**Required action**
Each record is to be repeated exactly as it stands below.
========
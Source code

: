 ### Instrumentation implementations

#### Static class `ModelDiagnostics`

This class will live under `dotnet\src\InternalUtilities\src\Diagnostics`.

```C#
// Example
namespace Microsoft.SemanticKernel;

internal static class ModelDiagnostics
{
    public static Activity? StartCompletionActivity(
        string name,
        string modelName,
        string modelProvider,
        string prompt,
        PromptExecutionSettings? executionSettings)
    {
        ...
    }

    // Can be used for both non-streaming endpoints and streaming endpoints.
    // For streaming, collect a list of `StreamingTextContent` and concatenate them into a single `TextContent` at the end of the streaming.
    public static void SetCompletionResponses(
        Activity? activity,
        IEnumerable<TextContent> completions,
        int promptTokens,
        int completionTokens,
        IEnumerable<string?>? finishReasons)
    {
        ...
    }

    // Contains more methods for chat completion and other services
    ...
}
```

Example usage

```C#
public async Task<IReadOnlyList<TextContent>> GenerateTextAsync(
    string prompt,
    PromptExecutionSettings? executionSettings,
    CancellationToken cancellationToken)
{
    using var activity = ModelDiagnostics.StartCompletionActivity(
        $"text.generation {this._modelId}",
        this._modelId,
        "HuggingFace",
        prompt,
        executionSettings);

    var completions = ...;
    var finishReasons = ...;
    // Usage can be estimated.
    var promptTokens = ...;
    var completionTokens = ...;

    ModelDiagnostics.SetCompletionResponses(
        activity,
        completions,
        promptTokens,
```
========
**Exercise result**
Source code

: ### Instrumentation implementations

#### Static class `ModelDiagnostics`

This class will live under `dotnet\src\InternalUtilities\src\Diagnostics`.

```C#
// Example
namespace Microsoft.SemanticKernel;

internal static class ModelDiagnostics
{
    public static Activity? StartCompletionActivity(
        string name,
        string modelName,
        string modelProvider,
        string prompt,
        PromptExecutionSettings? executionSettings)
    {
        ...
    }

    // Can be used for both non-streaming endpoints and streaming endpoints.
    // For streaming, collect a list of `StreamingTextContent` and concatenate them into a single `TextContent` at the end of the streaming.
    public static void SetCompletionResponses(
        Activity? activity,
        IEnumerable<TextContent> completions,
        int promptTokens,
        int completionTokens,
        IEnumerable<string?>? finishReasons)
    {
        ...
    }

    // Contains more methods for chat completion and other services
    ...
}
```

Example usage

```C#
public async Task<IReadOnlyList<TextContent>> GenerateTextAsync(
    string prompt,
    PromptExecutionSettings? executionSettings,
    CancellationToken cancellationToken)
{
    using var activity = ModelDiagnostics.StartCompletionActivity(
        $"text.generation {this._modelId}",
        this._modelId,
        "HuggingFace",
        prompt,
        executionSettings);

    var completions = ...;
    var finishReasons = ...;
    // Usage can be estimated.
    var promptTokens = ...;
    var completionTokens = ...;

    ModelDiagnostics.SetCompletionResponses(
        activity,
        completions,
        promptTokens,
```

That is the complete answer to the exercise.